INSTRUCTIONS FOR THE TASK: Type the records that follow again exactly as written, but drop the pictures.

SUPPLIED INFORMATION:
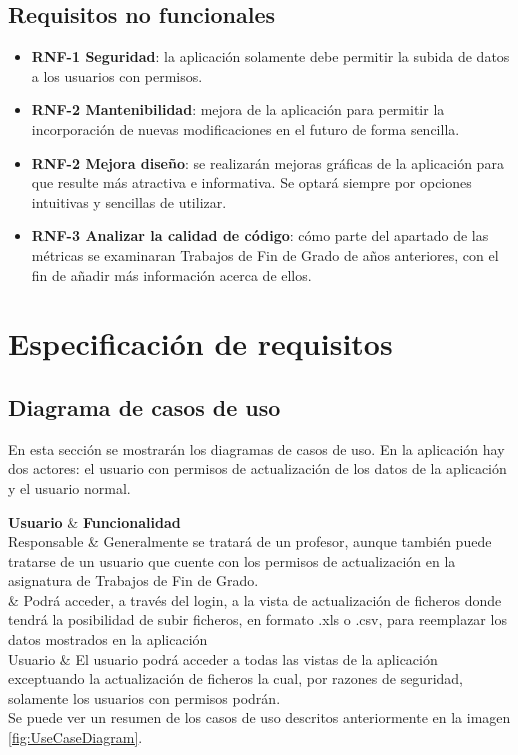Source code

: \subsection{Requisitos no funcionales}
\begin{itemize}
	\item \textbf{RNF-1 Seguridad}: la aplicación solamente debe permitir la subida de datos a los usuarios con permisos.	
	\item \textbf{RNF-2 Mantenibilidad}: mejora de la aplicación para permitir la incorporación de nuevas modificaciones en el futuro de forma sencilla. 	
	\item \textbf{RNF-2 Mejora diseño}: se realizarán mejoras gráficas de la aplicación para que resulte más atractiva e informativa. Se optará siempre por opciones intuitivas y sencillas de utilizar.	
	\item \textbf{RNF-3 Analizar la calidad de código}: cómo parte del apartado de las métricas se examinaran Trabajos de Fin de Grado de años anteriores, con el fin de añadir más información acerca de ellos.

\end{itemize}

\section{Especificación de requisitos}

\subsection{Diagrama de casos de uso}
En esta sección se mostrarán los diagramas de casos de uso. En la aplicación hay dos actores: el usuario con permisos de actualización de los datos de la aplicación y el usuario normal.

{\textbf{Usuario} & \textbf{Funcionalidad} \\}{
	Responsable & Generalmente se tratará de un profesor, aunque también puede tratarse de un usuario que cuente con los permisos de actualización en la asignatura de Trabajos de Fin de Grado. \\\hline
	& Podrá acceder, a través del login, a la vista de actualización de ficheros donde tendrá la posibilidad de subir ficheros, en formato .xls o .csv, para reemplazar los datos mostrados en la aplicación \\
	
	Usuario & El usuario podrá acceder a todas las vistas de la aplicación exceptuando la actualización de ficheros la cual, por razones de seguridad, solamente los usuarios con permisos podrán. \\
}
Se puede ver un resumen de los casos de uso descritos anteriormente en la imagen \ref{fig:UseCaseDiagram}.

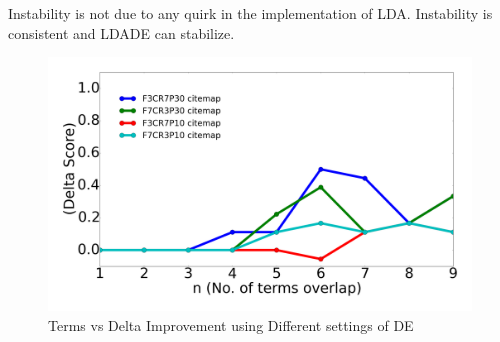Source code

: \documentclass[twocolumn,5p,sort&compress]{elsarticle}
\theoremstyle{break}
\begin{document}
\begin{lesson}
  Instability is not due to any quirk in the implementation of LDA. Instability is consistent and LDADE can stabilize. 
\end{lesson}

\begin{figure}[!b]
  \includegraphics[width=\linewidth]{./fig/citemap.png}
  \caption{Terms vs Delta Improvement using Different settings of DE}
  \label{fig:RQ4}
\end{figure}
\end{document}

YOUR RESPONSE:
Source code

: \subsection{Requisitos no funcionales}
\begin{itemize}
	\item \textbf{RNF-1 Seguridad}: la aplicación solamente debe permitir la subida de datos a los usuarios con permisos.	
	\item \textbf{RNF-2 Mantenibilidad}: mejora de la aplicación para permitir la incorporación de nuevas modificaciones en el futuro de forma sencilla. 	
	\item \textbf{RNF-2 Mejora diseño}: se realizarán mejoras gráficas de la aplicación para que resulte más atractiva e informativa. Se optará siempre por opciones intuitivas y sencillas de utilizar.	
	\item \textbf{RNF-3 Analizar la calidad de código}: cómo parte del apartado de las métricas se examinaran Trabajos de Fin de Grado de años anteriores, con el fin de añadir más información acerca de ellos.

\end{itemize}

\section{Especificación de requisitos}

\subsection{Diagrama de casos de uso}
En esta sección se mostrarán los diagramas de casos de uso. En la aplicación hay dos actores: el usuario con permisos de actualización de los datos de la aplicación y el usuario normal.

{\textbf{Usuario} & \textbf{Funcionalidad} \\}{
	Responsable & Generalmente se tratará de un profesor, aunque también puede tratarse de un usuario que cuente con los permisos de actualización en la asignatura de Trabajos de Fin de Grado. \\\hline
	& Podrá acceder, a través del login, a la vista de actualización de ficheros donde tendrá la posibilidad de subir ficheros, en formato .xls o .csv, para reemplazar los datos mostrados en la aplicación \\
	
	Usuario & El usuario podrá acceder a todas las vistas de la aplicación exceptuando la actualización de ficheros la cual, por razones de seguridad, solamente los usuarios con permisos podrán. \\
}
Se puede ver un resumen de los casos de uso descritos anteriormente en la imagen \ref{fig:UseCaseDiagram}.

Source code

: \documentclass[twocolumn,5p,sort&compress]{elsarticle}
\theoremstyle{break}
\begin{document}
\begin{lesson}
  Instability is not due to any quirk in the implementation of LDA. Instability is consistent and LDADE can stabilize. 
\end{lesson}

\begin{figure}[!b]
  \includegraphics[width=\linewidth]{./fig/citemap.png}
  \caption{Terms vs Delta Improvement using Different settings of DE}
  \label{fig:RQ4}
\end{figure}
\end{document}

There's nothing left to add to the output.